DÉCLARATIONS DE SÉNATEURS — Le décès de Christopher Plummer, C.C.
10 février 2021
Honorables sénateurs, il était l’arrière-petit-fils de sir John Abbott, le troisième premier ministre du Canada. Il était pianiste de concert. Cependant, même s’il aimait la musique, il aimait davantage les mots. Il est donc parti s’installer à New York en 1949 et, à peine cinq ans plus tard, il a fait ses débuts à Broadway dans The Starcross Story. Pendant sept décennies, il a interprété des personnages fascinants, puissants et émouvants qui incarnaient le pire et le meilleur de l’humanité.

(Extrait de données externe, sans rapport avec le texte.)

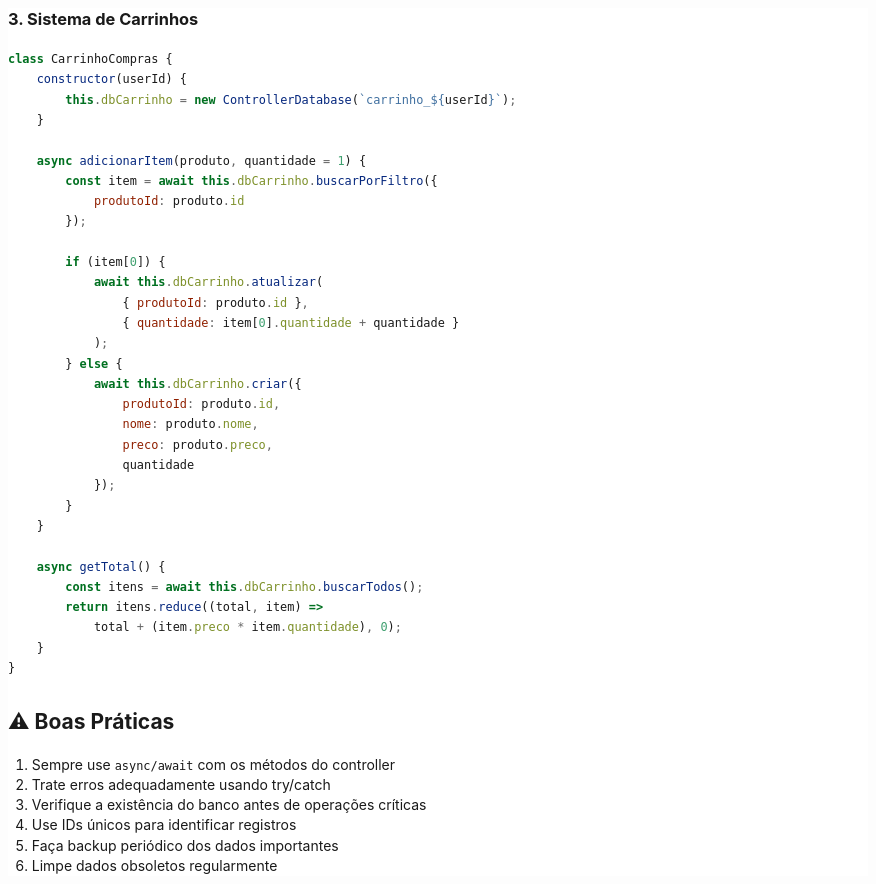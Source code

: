 ### 3. Sistema de Carrinhos
```javascript
class CarrinhoCompras {
    constructor(userId) {
        this.dbCarrinho = new ControllerDatabase(`carrinho_${userId}`);
    }

    async adicionarItem(produto, quantidade = 1) {
        const item = await this.dbCarrinho.buscarPorFiltro({
            produtoId: produto.id
        });

        if (item[0]) {
            await this.dbCarrinho.atualizar(
                { produtoId: produto.id },
                { quantidade: item[0].quantidade + quantidade }
            );
        } else {
            await this.dbCarrinho.criar({
                produtoId: produto.id,
                nome: produto.nome,
                preco: produto.preco,
                quantidade
            });
        }
    }

    async getTotal() {
        const itens = await this.dbCarrinho.buscarTodos();
        return itens.reduce((total, item) => 
            total + (item.preco * item.quantidade), 0);
    }
}
```

## ⚠️ Boas Práticas

1. Sempre use `async/await` com os métodos do controller
2. Trate erros adequadamente usando try/catch
3. Verifique a existência do banco antes de operações críticas
4. Use IDs únicos para identificar registros
5. Faça backup periódico dos dados importantes
6. Limpe dados obsoletos regularmente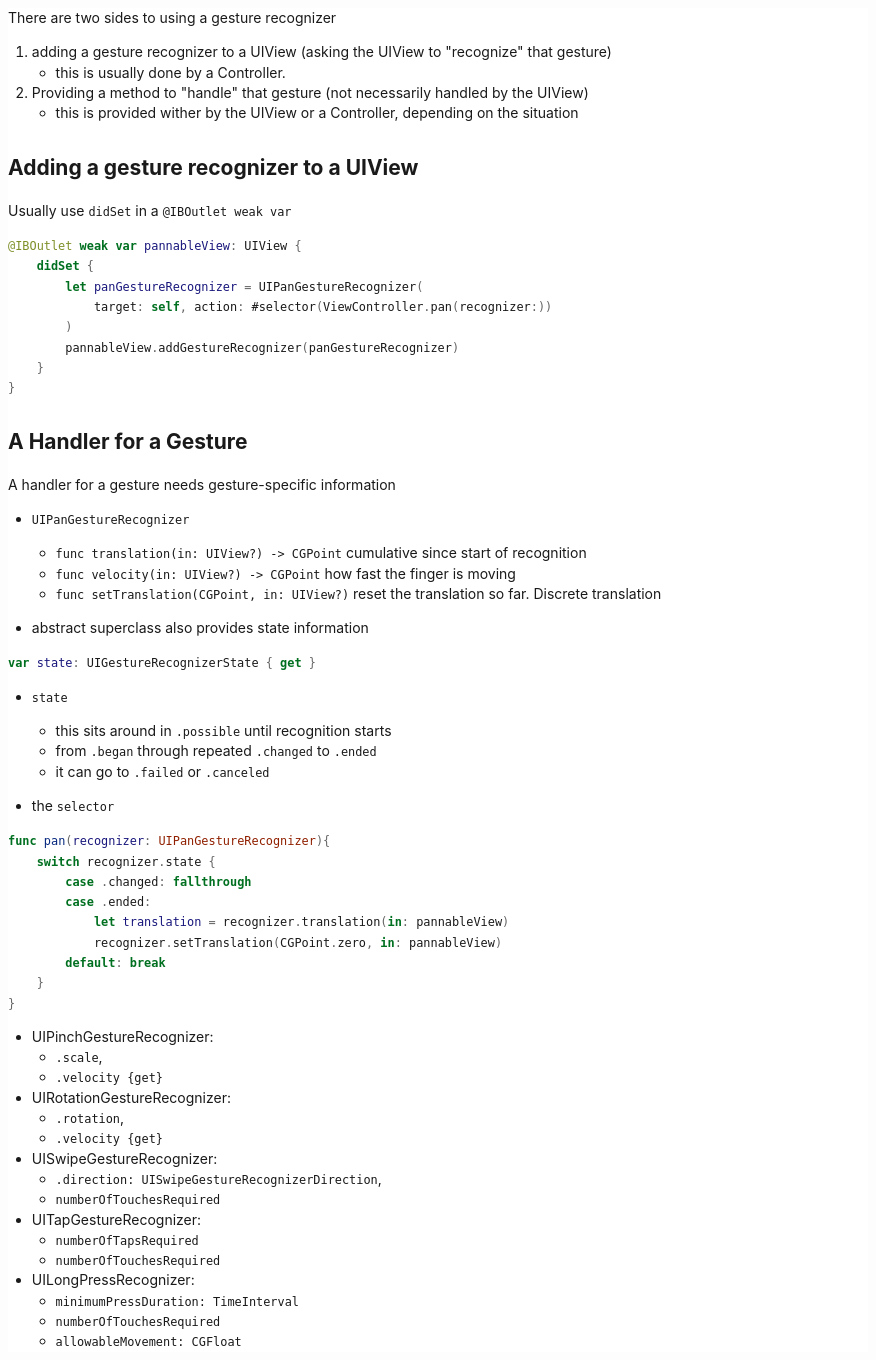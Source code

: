 There are two sides to using a gesture recognizer
1. adding a gesture recognizer to a UIView (asking the UIView to "recognize" that gesture)
    * this is usually done by a Controller.
2. Providing a method to "handle" that gesture (not necessarily handled by the UIView)
    * this is provided wither by the UIView or a Controller, depending on the situation

## Adding a gesture recognizer to a UIView
Usually use `didSet` in a `@IBOutlet weak var`
```swift
@IBOutlet weak var pannableView: UIView {
    didSet {
        let panGestureRecognizer = UIPanGestureRecognizer(
            target: self, action: #selector(ViewController.pan(recognizer:))
        )
        pannableView.addGestureRecognizer(panGestureRecognizer)
    }
}
```

## A Handler for a Gesture
A handler for a gesture needs gesture-specific information

* `UIPanGestureRecognizer`
    * `func translation(in: UIView?) -> CGPoint` cumulative since start of recognition
    * `func velocity(in: UIView?) -> CGPoint` how fast the finger is moving
    * `func setTranslation(CGPoint, in: UIView?)` reset the translation so far. Discrete translation

* abstract superclass also provides state information
```swift
var state: UIGestureRecognizerState { get }
```
* `state`
    * this sits around in `.possible` until recognition starts
    * from `.began` through repeated `.changed` to `.ended`
    * it can go to `.failed` or `.canceled`

* the `selector`

```swift
func pan(recognizer: UIPanGestureRecognizer){
    switch recognizer.state {
        case .changed: fallthrough
        case .ended:
            let translation = recognizer.translation(in: pannableView)
            recognizer.setTranslation(CGPoint.zero, in: pannableView)
        default: break
    }
}
```

* UIPinchGestureRecognizer: 
    * `.scale`, 
    * `.velocity {get}`
* UIRotationGestureRecognizer: 
    * `.rotation`, 
    * `.velocity {get}`
* UISwipeGestureRecognizer: 
    * `.direction: UISwipeGestureRecognizerDirection`, 
    * `numberOfTouchesRequired`
* UITapGestureRecognizer:
    * `numberOfTapsRequired`
    * `numberOfTouchesRequired`
* UILongPressRecognizer:
    * `minimumPressDuration: TimeInterval`
    * `numberOfTouchesRequired`
    * `allowableMovement: CGFloat`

Christopher Plummer a été le plus grand acteur de son temps. Il a continué d’exercer la profession qu’il aimait jusqu’à l’âge de 91 ans en donnant vie à de petits et de grands personnages. Il a fait carrière tout partageant sa vie avec Elaine Taylor, elle-même actrice. Ils ont été mariés pendant plus de 50 ans. Fidèle compagne, elle sera restée avec lui jusqu’à la fin. C’était sa meilleure amie et son havre de paix.
Lors de mon mandat comme consule générale du Canada à New York, Chris et Elaine étaient toujours de merveilleux ambassadeurs pour notre pays, enthousiastes et spirituels. Ils réussissaient constamment à impressionner nos amis américains en citant l’excellence des Canadiens et leurs contributions. Après une représentation du Roi Lear au Lincoln Center qui était offerte par le Festival de Stratford et qui mettait en vedette Christopher Plummer, lui-même un ancien acteur de la compagnie du festival, il s’est joint à nous tard dans la soirée à la résidence consulaire.
Plus tard dans la soirée, et après un verre ou deux, M. Plummer s’est installé au piano pour jouer la désormais légendaire trame sonore de La mélodie du bonheur, grand succès cinématographique de 1965. Nous nous sommes rassemblés près du piano, et il nous a fallu un moment avant de nous apercevoir qu’il improvisait des paroles de son cru sur ces mélodies aujourd’hui omniprésentes. Ses versions amusantes et provocatrices prouvaient bien que, même si le film avait effectivement lancé sa carrière exceptionnelle, il y avait joué un rôle qu’il détestait.
Sa véritable passion était la scène. Tout au long de sa vie, il y est retourné souvent, que ce soit en solo, en duo dans Barrymore ou dans la production Inherit the Wind avec Brian Dennehy. Il a joué Cyrano, Iago, Hamlet, Macbeth et le roi Lear. Au petit écran et au grand écran, il a incarné des amoureux et des méchants, des espions et des milliardaires cruels. Il fait partie des rares personnes — et il est certainement le seul Canadien — à avoir raflé la triple couronne de l’acteur : un Oscar, un Emmy et un Tony. Il a toutefois dû attendre jusqu’en 2012 avant de recevoir l’oscar pour son rôle dans le film Les débutants.
L’aspect paradoxal de la situation ne lui échappait pas. M. Plummer faisait preuve d’autodérision tout en étant très sûr de lui. Il avait une présence imposante sur la scène ou à l’écran et dans toutes les pièces où il entrait, mais il n’avait jamais l’impression que sa performance était pleinement satisfaisante. Bien sûr, elle l’était toujours. Avec lui, même l’impossible semblait tout à fait naturel.
Il disait souvent en plaisantant qu’il choisissait ses rôles pour la grosseur du cachet ou un lieu de tournage exotique, mais ce n’était pas vrai non plus. Il le faisait pour l’amour du métier.
Monsieur Plummer, vous avez été immortalisé pour nous tous, les membres du public. Imposez-vous sur cette prochaine scène, comme vous l’avez toujours fait.